Майор, однако, не обратил никакого внимания на скептический взгляд Ларисы и продолжал, предпочитая по-армейски рубленые, односложные фразы:
— Вам, может быть, трудно это понять, но у каждого есть свое место. У меня оно было в армии. А после того, как от меня ушла жена и увела с собой детей, армия стала и моим домом. В Чечне я командовал батальоном. Мы стояли под Грозным. Начальство придиралось ко всяким мелочам. Больше стало контрактников. Период для нас был очень тяжелый. Боевики, казалось, озверели, перли как танки. Это я потом узнал, что почти все они были обколоты. Мой батальон должен был передислоцироваться в другое место, и утром мы вышли. Приказ пришел буквально за два часа до выхода, а то и того меньше. Как об этом узнали боевики, для меня было полной загадкой. Нас жестоко обстреляли. Мы потеряли четырнадцать человек. Вы себе представить не можете, что со мной было. Для меня это было первое серьезное поражение, поэтому и переживал ужасно. К тому же обвинили потом во всем меня. А что я мог сделать в той ситуации, никого не интересовало. — Вы хотите сказать, что вас подставили?
— Да, — улыбнулся Родионов. — Да, да, да! — вдруг застучал он по подлокотникам, и они в конце концов отвалились.
Кресло почило в бозе. Родионов выругался и пересел ближе к Ларисе на кровать. Глядя ей прямо в лицо, он сказал уже более спокойно:
— Меня действительно подставили, и, наверное, вы догадались кто.
— Полковник Сальников?
— Так точно.
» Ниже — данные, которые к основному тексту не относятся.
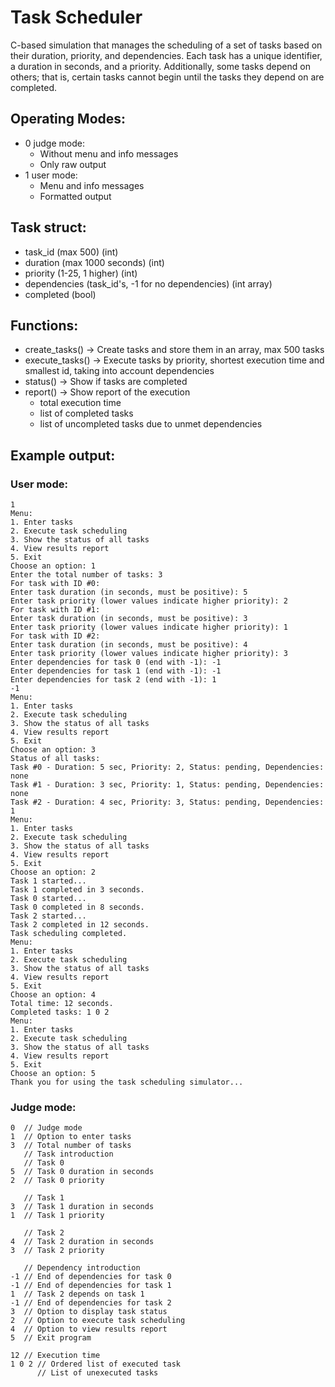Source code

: # Task Scheduler
C-based simulation that manages the scheduling of a set of tasks based on their duration, priority,
and dependencies. Each task has a unique identifier, a duration in seconds, and a priority. Additionally,
some tasks depend on others; that is, certain tasks cannot begin until the tasks they depend on are completed.

## Operating Modes:
- 0 judge mode:
  - Without menu and info messages
  - Only raw output
- 1 user mode:
  - Menu and info messages 
  - Formatted output 

## Task struct:
- task_id (max 500) (int)
- duration (max 1000 seconds) (int)
- priority (1-25, 1 higher) (int)
- dependencies (task_id's, -1 for no dependencies) (int array)
- completed (bool)

## Functions:
- create_tasks() -> Create tasks and store them in an array, max 500 tasks
- execute_tasks() -> Execute tasks by priority, shortest execution time and smallest id, taking into account dependencies
- status() -> Show if tasks are completed
- report() -> Show report of the execution
  - total execution time
  - list of completed tasks
  - list of uncompleted tasks due to unmet dependencies 

## Example output:
### User mode:
```
1
Menu:
1. Enter tasks
2. Execute task scheduling
3. Show the status of all tasks
4. View results report
5. Exit
Choose an option: 1
Enter the total number of tasks: 3
For task with ID #0:
Enter task duration (in seconds, must be positive): 5
Enter task priority (lower values indicate higher priority): 2
For task with ID #1:
Enter task duration (in seconds, must be positive): 3
Enter task priority (lower values indicate higher priority): 1
For task with ID #2:
Enter task duration (in seconds, must be positive): 4
Enter task priority (lower values indicate higher priority): 3
Enter dependencies for task 0 (end with -1): -1
Enter dependencies for task 1 (end with -1): -1
Enter dependencies for task 2 (end with -1): 1
-1
Menu:
1. Enter tasks
2. Execute task scheduling
3. Show the status of all tasks
4. View results report
5. Exit
Choose an option: 3
Status of all tasks:
Task #0 - Duration: 5 sec, Priority: 2, Status: pending, Dependencies: none
Task #1 - Duration: 3 sec, Priority: 1, Status: pending, Dependencies: none
Task #2 - Duration: 4 sec, Priority: 3, Status: pending, Dependencies: 1
Menu:
1. Enter tasks
2. Execute task scheduling
3. Show the status of all tasks
4. View results report
5. Exit
Choose an option: 2
Task 1 started...
Task 1 completed in 3 seconds.
Task 0 started...
Task 0 completed in 8 seconds.
Task 2 started...
Task 2 completed in 12 seconds.
Task scheduling completed.
Menu:
1. Enter tasks
2. Execute task scheduling
3. Show the status of all tasks
4. View results report
5. Exit
Choose an option: 4
Total time: 12 seconds.
Completed tasks: 1 0 2
Menu:
1. Enter tasks
2. Execute task scheduling
3. Show the status of all tasks
4. View results report
5. Exit
Choose an option: 5
Thank you for using the task scheduling simulator...
```

### Judge mode:
```
0  // Judge mode
1  // Option to enter tasks
3  // Total number of tasks
   // Task introduction
   // Task 0
5  // Task 0 duration in seconds
2  // Task 0 priority

   // Task 1
3  // Task 1 duration in seconds
1  // Task 1 priority

   // Task 2
4  // Task 2 duration in seconds
3  // Task 2 priority

   // Dependency introduction
-1 // End of dependencies for task 0
-1 // End of dependencies for task 1
1  // Task 2 depends on task 1
-1 // End of dependencies for task 2
3  // Option to display task status
2  // Option to execute task scheduling
4  // Option to view results report
5  // Exit program

12 // Execution time
1 0 2 // Ordered list of executed task
      // List of unexecuted tasks
```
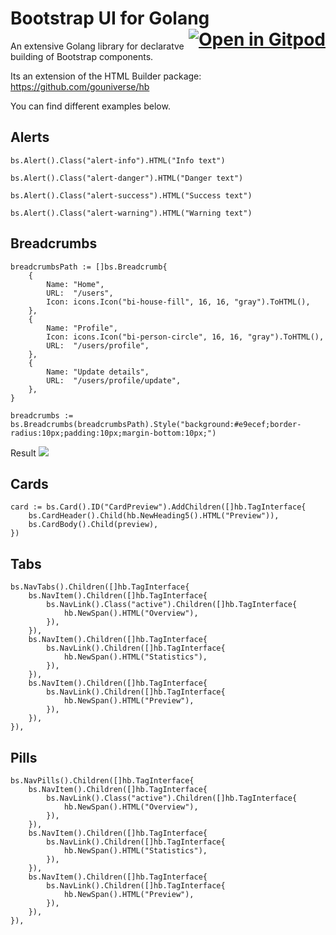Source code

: # Bootstrap UI for Golang <a href="https://gitpod.io/#https://github.com/gouniverse/bs" target="_blank" style="float:right;"><img src="https://gitpod.io/button/open-in-gitpod.svg" alt="Open in Gitpod" loading="lazy"></a>

An extensive Golang library for declaratve building of Bootstrap components. 

Its an extension of the HTML Builder package: https://github.com/gouniverse/hb

You can find different examples below.

## Alerts

```golang
bs.Alert().Class("alert-info").HTML("Info text")

bs.Alert().Class("alert-danger").HTML("Danger text")

bs.Alert().Class("alert-success").HTML("Success text")

bs.Alert().Class("alert-warning").HTML("Warning text")
```

## Breadcrumbs

```golang
breadcrumbsPath := []bs.Breadcrumb{
	{
		Name: "Home",
		URL:  "/users",
		Icon: icons.Icon("bi-house-fill", 16, 16, "gray").ToHTML(),
	},
	{
		Name: "Profile",
		Icon: icons.Icon("bi-person-circle", 16, 16, "gray").ToHTML(),
		URL:  "/users/profile",
	},
	{
		Name: "Update details",
		URL:  "/users/profile/update",
	},
}

breadcrumbs := bs.Breadcrumbs(breadcrumbsPath).Style("background:#e9ecef;border-radius:10px;padding:10px;margin-bottom:10px;")
```

Result
<img src="Breadcrumbs.png" />

## Cards

```golang
card := bs.Card().ID("CardPreview").AddChildren([]hb.TagInterface{
	bs.CardHeader().Child(hb.NewHeading5().HTML("Preview")),
	bs.CardBody().Child(preview),
})
```

## Tabs

```golang
bs.NavTabs().Children([]hb.TagInterface{
	bs.NavItem().Children([]hb.TagInterface{
		bs.NavLink().Class("active").Children([]hb.TagInterface{
			hb.NewSpan().HTML("Overview"),
		}),
	}),
	bs.NavItem().Children([]hb.TagInterface{
		bs.NavLink().Children([]hb.TagInterface{
			hb.NewSpan().HTML("Statistics"),
		}),
	}),
	bs.NavItem().Children([]hb.TagInterface{
		bs.NavLink().Children([]hb.TagInterface{
			hb.NewSpan().HTML("Preview"),
		}),
	}),
}),
```

## Pills

```golang
bs.NavPills().Children([]hb.TagInterface{
	bs.NavItem().Children([]hb.TagInterface{
		bs.NavLink().Class("active").Children([]hb.TagInterface{
			hb.NewSpan().HTML("Overview"),
		}),
	}),
	bs.NavItem().Children([]hb.TagInterface{
		bs.NavLink().Children([]hb.TagInterface{
			hb.NewSpan().HTML("Statistics"),
		}),
	}),
	bs.NavItem().Children([]hb.TagInterface{
		bs.NavLink().Children([]hb.TagInterface{
			hb.NewSpan().HTML("Preview"),
		}),
	}),
}),
```
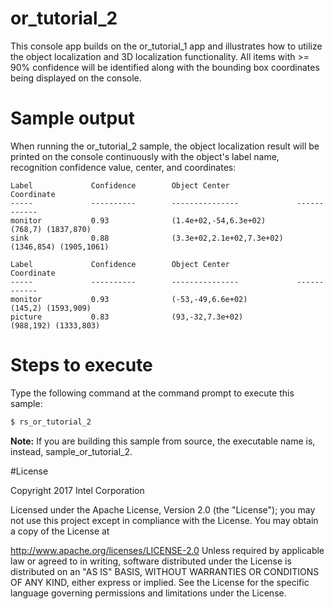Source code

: # or_tutorial_2

This console app builds on the or_tutorial_1 app and illustrates how to utilize the object localization and 3D localization functionality. All items with >= 90% confidence will be identified along with the bounding box coordinates being displayed on the console.

# Sample output

When running the or_tutorial_2 sample, the object localization result will be printed on the console continuously with the object's label name, recognition confidence value, center, and coordinates:


```
Label             Confidence        Object Center               Coordinate
-----             ----------        ---------------             ------------
monitor           0.93              (1.4e+02,-54,6.3e+02)       (768,7) (1837,870)
sink              0.88              (3.3e+02,2.1e+02,7.3e+02)   (1346,854) (1905,1061)

Label             Confidence        Object Center               Coordinate
-----             ----------        ---------------             ------------
monitor           0.93              (-53,-49,6.6e+02)           (145,2) (1593,909)
picture           0.83              (93,-32,7.3e+02)            (988,192) (1333,803)
```

# Steps to execute

Type the following command at the command prompt to execute this sample:


```bash
$ rs_or_tutorial_2
```

**Note:** If you are building this sample from source, the executable name is, instead, sample_or_tutorial_2.

#License

Copyright 2017 Intel Corporation

Licensed under the Apache License, Version 2.0 (the "License"); you may not use this project except in compliance with the License. You may obtain a copy of the License at

http://www.apache.org/licenses/LICENSE-2.0 Unless required by applicable law or agreed to in writing, software distributed under the License is distributed on an "AS IS" BASIS, WITHOUT WARRANTIES OR CONDITIONS OF ANY KIND, either express or implied. See the License for the specific language governing permissions and limitations under the License.
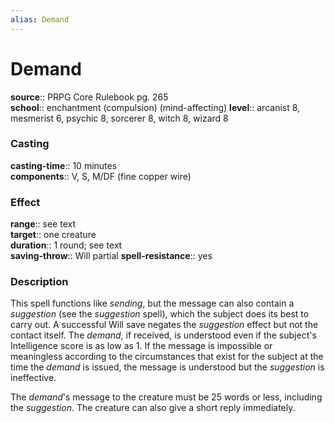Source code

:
 ```yaml
---
alias: Demand
---
```


# Demand 

**source**:: PRPG Core Rulebook pg. 265  
**school**:: enchantment (compulsion) (mind-affecting)
**level**:: arcanist 8, mesmerist 6, psychic 8, sorcerer 8, witch 8, wizard 8

### Casting 

**casting-time**:: 10 minutes  
**components**:: V, S, M/DF (fine copper wire)

### Effect 

**range**:: see text  
**target**:: one creature  
**duration**:: 1 round; see text  
**saving-throw**:: Will partial
**spell-resistance**:: yes

### Description 

This spell functions like *sending*, but the message can also contain a *suggestion* (see the *suggestion* spell), which the subject does its best to carry out. A successful Will save negates the *suggestion* effect but not the contact itself. The *demand*, if received, is understood even if the subject's Intelligence score is as low as 1. If the message is impossible or meaningless according to the circumstances that exist for the subject at the time the *demand* is issued, the message is understood but the *suggestion* is ineffective.  
  
The *demand*'s message to the creature must be 25 words or less, including the *suggestion*. The creature can also give a short reply immediately.
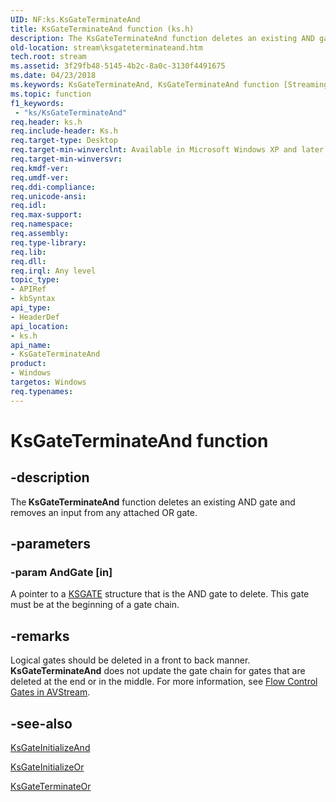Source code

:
 ```yaml
---
UID: NF:ks.KsGateTerminateAnd
title: KsGateTerminateAnd function (ks.h)
description: The KsGateTerminateAnd function deletes an existing AND gate and removes an input from any attached OR gate.
old-location: stream\ksgateterminateand.htm
tech.root: stream
ms.assetid: 3f29fb48-5145-4b2c-8a0c-3130f4491675
ms.date: 04/23/2018
ms.keywords: KsGateTerminateAnd, KsGateTerminateAnd function [Streaming Media Devices], avfunc_e8c3af46-fdb4-4e95-8473-12e1fadff072.xml, ks/KsGateTerminateAnd, stream.ksgateterminateand
ms.topic: function
f1_keywords:
 - "ks/KsGateTerminateAnd"
req.header: ks.h
req.include-header: Ks.h
req.target-type: Desktop
req.target-min-winverclnt: Available in Microsoft Windows XP and later operating systems and DirectX 8.0 and later DirectX versions.
req.target-min-winversvr: 
req.kmdf-ver: 
req.umdf-ver: 
req.ddi-compliance: 
req.unicode-ansi: 
req.idl: 
req.max-support: 
req.namespace: 
req.assembly: 
req.type-library: 
req.lib: 
req.dll: 
req.irql: Any level
topic_type:
- APIRef
- kbSyntax
api_type:
- HeaderDef
api_location:
- ks.h
api_name:
- KsGateTerminateAnd
product:
- Windows
targetos: Windows
req.typenames: 
---
```


# KsGateTerminateAnd function


## -description


The<b> KsGateTerminateAnd</b> function deletes an existing AND gate and removes an input from any attached OR gate.


## -parameters




### -param AndGate [in]

A pointer to a <a href="https://docs.microsoft.com/windows-hardware/drivers/ddi/ks/ns-ks-_ksgate">KSGATE</a> structure that is the AND gate to delete. This gate must be at the beginning of a gate chain.


## -remarks



Logical gates should be deleted in a front to back manner. <b>KsGateTerminateAnd</b> does not update the gate chain for gates that are deleted at the end or in the middle. For more information, see <a href="https://docs.microsoft.com/windows-hardware/drivers/stream/flow-control-gates-in-avstream">Flow Control Gates in AVStream</a>. 




## -see-also




<a href="https://docs.microsoft.com/windows-hardware/drivers/ddi/ks/nf-ks-ksgateinitializeand">KsGateInitializeAnd</a>



<a href="https://docs.microsoft.com/windows-hardware/drivers/ddi/ks/nf-ks-ksgateinitializeor">KsGateInitializeOr</a>



<a href="https://docs.microsoft.com/windows-hardware/drivers/ddi/ks/nf-ks-ksgateterminateor">KsGateTerminateOr</a>
 

 

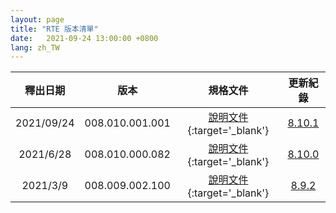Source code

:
 ```yaml
---
layout: page
title: "RTE 版本清單"
date:   2021-09-24 13:00:00 +0800
lang: zh_TW
---
```


|釋出日期|版本|規格文件|更新紀錄|
|:-:|:-:|:-:|:-:|
|2021/09/24|008.010.001.001|[說明文件](/doc/8.10.0/zh-Hant/index.html){:target='_blank'}|[8.10.1](/INSTALLS/RTE/UPDATE/8.10.1.html)|
|2021/6/28|008.010.000.082|[說明文件](/doc/8.10.0/zh-Hant/index.html){:target='_blank'}|[8.10.0](/INSTALLS/RTE/UPDATE/8.10.0.html)|
|2021/3/9|008.009.002.100|[說明文件](/library/8.9.2/index.html){:target='_blank'}|[8.9.2](/INSTALLS/RTE/UPDATE/8.9.2.html)|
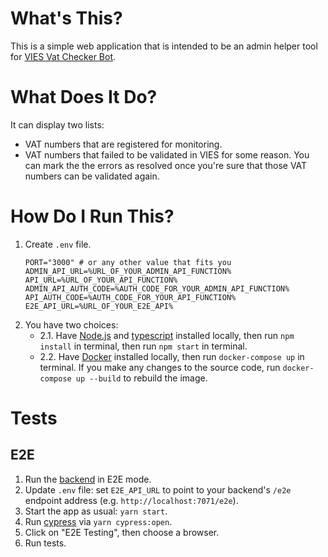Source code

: # What's This?

This is a simple web application that is intended to be an admin helper tool for [VIES Vat Checker Bot](https://github.com/megafinz/ViesVatCheckerBot).

# What Does It Do?

It can display two lists:
- VAT numbers that are registered for monitoring.
- VAT numbers that failed to be validated in VIES for some reason. You can mark the the errors as resolved once you're sure that those VAT numbers can be validated again.

# How Do I Run This?

1. Create `.env` file.
   ```
   PORT="3000" # or any other value that fits you
   ADMIN_API_URL=%URL_OF_YOUR_ADMIN_API_FUNCTION%
   API_URL=%URL_OF_YOUR_API_FUNCTION%
   ADMIN_API_AUTH_CODE=%AUTH_CODE_FOR_YOUR_ADMIN_API_FUNCTION%
   API_AUTH_CODE=%AUTH_CODE_FOR_YOUR_API_FUNCTION%
   E2E_API_URL=%URL_OF_YOUR_E2E_API%
   ```
2. You have two choices:
   - 2.1. Have [Node.js](https://nodejs.dev) and [typescript](https://www.npmjs.com/package/typescript) installed locally, then run `npm install` in terminal, then run `npm start` in terminal.
   - 2.2. Have [Docker](https://www.docker.com) installed locally, then run `docker-compose up` in terminal. If you make any changes to the source code, run `docker-compose up --build` to rebuild the image.

# Tests

## E2E

1. Run the [backend](https://github.com/megafinz/ViesVatCheckerBot) in E2E mode.
2. Update `.env` file: set `E2E_API_URL` to point to your backend's `/e2e` endpoint address (e.g. `http://localhost:7071/e2e`).
3. Start the app as usual: `yarn start`.
4. Run [cypress](https://www.cypress.io) via `yarn cypress:open`.
5. Click on "E2E Testing", then choose a browser.
6. Run tests.
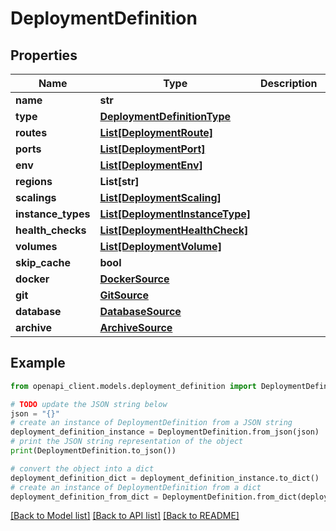 # DeploymentDefinition


## Properties

Name | Type | Description | Notes
------------ | ------------- | ------------- | -------------
**name** | **str** |  | [optional] 
**type** | [**DeploymentDefinitionType**](DeploymentDefinitionType.md) |  | [optional] 
**routes** | [**List[DeploymentRoute]**](DeploymentRoute.md) |  | [optional] 
**ports** | [**List[DeploymentPort]**](DeploymentPort.md) |  | [optional] 
**env** | [**List[DeploymentEnv]**](DeploymentEnv.md) |  | [optional] 
**regions** | **List[str]** |  | [optional] 
**scalings** | [**List[DeploymentScaling]**](DeploymentScaling.md) |  | [optional] 
**instance_types** | [**List[DeploymentInstanceType]**](DeploymentInstanceType.md) |  | [optional] 
**health_checks** | [**List[DeploymentHealthCheck]**](DeploymentHealthCheck.md) |  | [optional] 
**volumes** | [**List[DeploymentVolume]**](DeploymentVolume.md) |  | [optional] 
**skip_cache** | **bool** |  | [optional] 
**docker** | [**DockerSource**](DockerSource.md) |  | [optional] 
**git** | [**GitSource**](GitSource.md) |  | [optional] 
**database** | [**DatabaseSource**](DatabaseSource.md) |  | [optional] 
**archive** | [**ArchiveSource**](ArchiveSource.md) |  | [optional] 

## Example

```python
from openapi_client.models.deployment_definition import DeploymentDefinition

# TODO update the JSON string below
json = "{}"
# create an instance of DeploymentDefinition from a JSON string
deployment_definition_instance = DeploymentDefinition.from_json(json)
# print the JSON string representation of the object
print(DeploymentDefinition.to_json())

# convert the object into a dict
deployment_definition_dict = deployment_definition_instance.to_dict()
# create an instance of DeploymentDefinition from a dict
deployment_definition_from_dict = DeploymentDefinition.from_dict(deployment_definition_dict)
```
[[Back to Model list]](../README.md#documentation-for-models) [[Back to API list]](../README.md#documentation-for-api-endpoints) [[Back to README]](../README.md)


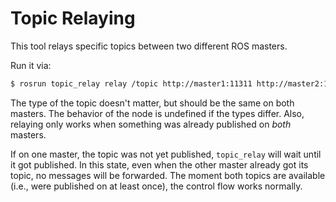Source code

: Topic Relaying
===

This tool relays specific topics between two different ROS masters.

Run it via:
```bash
$ rosrun topic_relay relay /topic http://master1:11311 http://master2:11311
```

The type of the topic doesn't matter, but should be the same on both
masters. The behavior of the node is undefined if the types
differ. Also, relaying only works when something was already published
on *both* masters.

If on one master, the topic was not yet published, `topic_relay` will
wait until it got published. In this state, even when the other master
already got its topic, no messages will be forwarded. The moment both
topics are available (i.e., were published on at least once), the
control flow works normally.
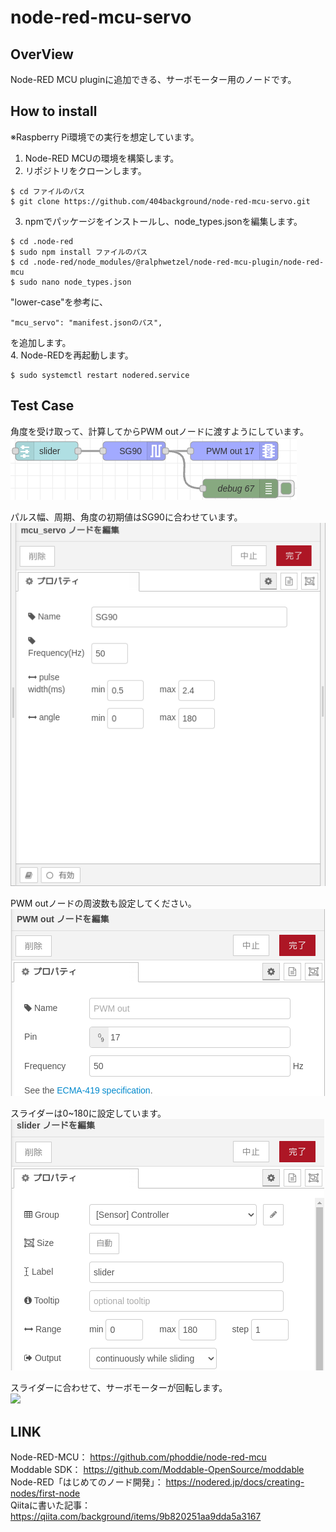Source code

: # node-red-mcu-servo
## OverView
Node-RED MCU pluginに追加できる、サーボモーター用のノードです。

## How to install
※Raspberry Pi環境での実行を想定しています。  
1. Node-RED MCUの環境を構築します。  
2. リポジトリをクローンします。  
```
$ cd ファイルのパス
$ git clone https://github.com/404background/node-red-mcu-servo.git
```
3. npmでパッケージをインストールし、node_types.jsonを編集します。  
```
$ cd .node-red
$ sudo npm install ファイルのパス
$ cd .node-red/node_modules/@ralphwetzel/node-red-mcu-plugin/node-red-mcu
$ sudo nano node_types.json
```
"lower-case"を参考に、  
```
"mcu_servo": "manifest.jsonのパス",  
```
を追加します。  
4. Node-REDを再起動します。  
```
$ sudo systemctl restart nodered.service
```

## Test Case
角度を受け取って、計算してからPWM outノードに渡すようにしています。  
![](https://github.com/404background/node-red-mcu-servo/blob/main/img/sample_flow.png?raw=true)  

パルス幅、周期、角度の初期値はSG90に合わせています。  
![](https://github.com/404background/node-red-mcu-servo/blob/main/img/sample_flow_servo.png?raw=true)  

PWM outノードの周波数も設定してください。  
![](https://github.com/404background/node-red-mcu-servo/blob/main/img/sample_flow_pwm.png?raw=true)

スライダーは0~180に設定しています。  
![](https://github.com/404background/node-red-mcu-servo/blob/main/img/sample_flow_slider.png?raw=true)

スライダーに合わせて、サーボモーターが回転します。  
[![](https://i9.ytimg.com/vi_webp/tQKZNu7PTCM/mq1.webp?sqp=CKTK6asG-oaymwEmCMACELQB8quKqQMa8AEB-AH-CYAC0AWKAgwIABABGHIgSigsMA8=&rs=AOn4CLA09JDnoAa3sZu71X8eRK39LnMO3A)](https://youtu.be/tQKZNu7PTCM)

## LINK
Node-RED-MCU：
https://github.com/phoddie/node-red-mcu  
Moddable SDK：
https://github.com/Moddable-OpenSource/moddable  
Node-RED「はじめてのノード開発」：
https://nodered.jp/docs/creating-nodes/first-node  
Qiitaに書いた記事：
https://qiita.com/background/items/9b820251aa9dda5a3167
Но сделал он это еще и так, что о моей неудаче узнали в Москве. У нас принято рубить головы, не разбираясь, в чем дело, к тому же кого-то наказать просто было необходимо. И меня попросили написать рапорт об отставке.
Родионов вздохнул и сжал кулаки.
— Для меня это было равносильно смерти. Меня вызвал Сальников, и… В общем, это была вербовка по всем правилам. Если бы я не знал его раньше, то подумал бы, что со мной разговаривает гэбэшник.
— И он вам предложил работать на него в обмен на продолжение службы?
— Совершенно верно.
— И что вы должны были делать?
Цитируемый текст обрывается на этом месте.